_Exercise description_
First find the line with "## You can find me in" in the entries below, then set down exactly every line through the line with "<!--START_SECTION:activity-->", that line included.

_Available data_
- Opening Delimiter -

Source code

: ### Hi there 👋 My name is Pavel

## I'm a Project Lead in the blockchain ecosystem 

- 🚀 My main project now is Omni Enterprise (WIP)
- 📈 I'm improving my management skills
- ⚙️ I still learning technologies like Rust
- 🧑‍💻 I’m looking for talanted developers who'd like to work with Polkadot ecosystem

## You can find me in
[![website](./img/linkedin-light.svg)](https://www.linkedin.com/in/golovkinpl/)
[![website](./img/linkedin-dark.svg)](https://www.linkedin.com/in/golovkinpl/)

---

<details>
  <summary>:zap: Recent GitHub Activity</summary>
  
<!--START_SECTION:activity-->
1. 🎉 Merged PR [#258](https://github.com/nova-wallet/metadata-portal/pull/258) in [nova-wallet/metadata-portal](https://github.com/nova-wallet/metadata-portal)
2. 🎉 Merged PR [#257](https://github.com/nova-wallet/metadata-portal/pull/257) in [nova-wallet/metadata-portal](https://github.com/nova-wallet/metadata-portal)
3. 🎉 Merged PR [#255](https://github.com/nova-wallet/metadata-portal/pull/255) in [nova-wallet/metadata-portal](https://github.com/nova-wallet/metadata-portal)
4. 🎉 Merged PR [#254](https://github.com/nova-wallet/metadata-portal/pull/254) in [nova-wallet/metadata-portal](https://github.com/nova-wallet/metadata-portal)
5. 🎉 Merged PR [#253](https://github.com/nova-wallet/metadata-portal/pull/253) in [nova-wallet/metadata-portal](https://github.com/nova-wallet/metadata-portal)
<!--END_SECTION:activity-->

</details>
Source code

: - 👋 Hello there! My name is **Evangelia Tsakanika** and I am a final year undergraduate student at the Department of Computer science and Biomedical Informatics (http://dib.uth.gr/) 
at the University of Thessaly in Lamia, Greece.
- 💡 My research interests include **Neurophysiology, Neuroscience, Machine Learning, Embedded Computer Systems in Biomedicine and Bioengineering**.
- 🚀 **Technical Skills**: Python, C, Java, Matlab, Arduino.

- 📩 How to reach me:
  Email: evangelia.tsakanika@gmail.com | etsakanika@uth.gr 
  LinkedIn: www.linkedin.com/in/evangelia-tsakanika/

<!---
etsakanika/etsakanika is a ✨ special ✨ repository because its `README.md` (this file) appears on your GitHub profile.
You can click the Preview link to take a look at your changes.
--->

- Closing Delimiter -

_Answer section_
## You can find me in
[![website](./img/linkedin-light.svg)](https://www.linkedin.com/in/golovkinpl/)
[![website](./img/linkedin-dark.svg)](https://www.linkedin.com/in/golovkinpl/)

---

<details>
  <summary>:zap: Recent GitHub Activity</summary>
  
<!--START_SECTION:activity-->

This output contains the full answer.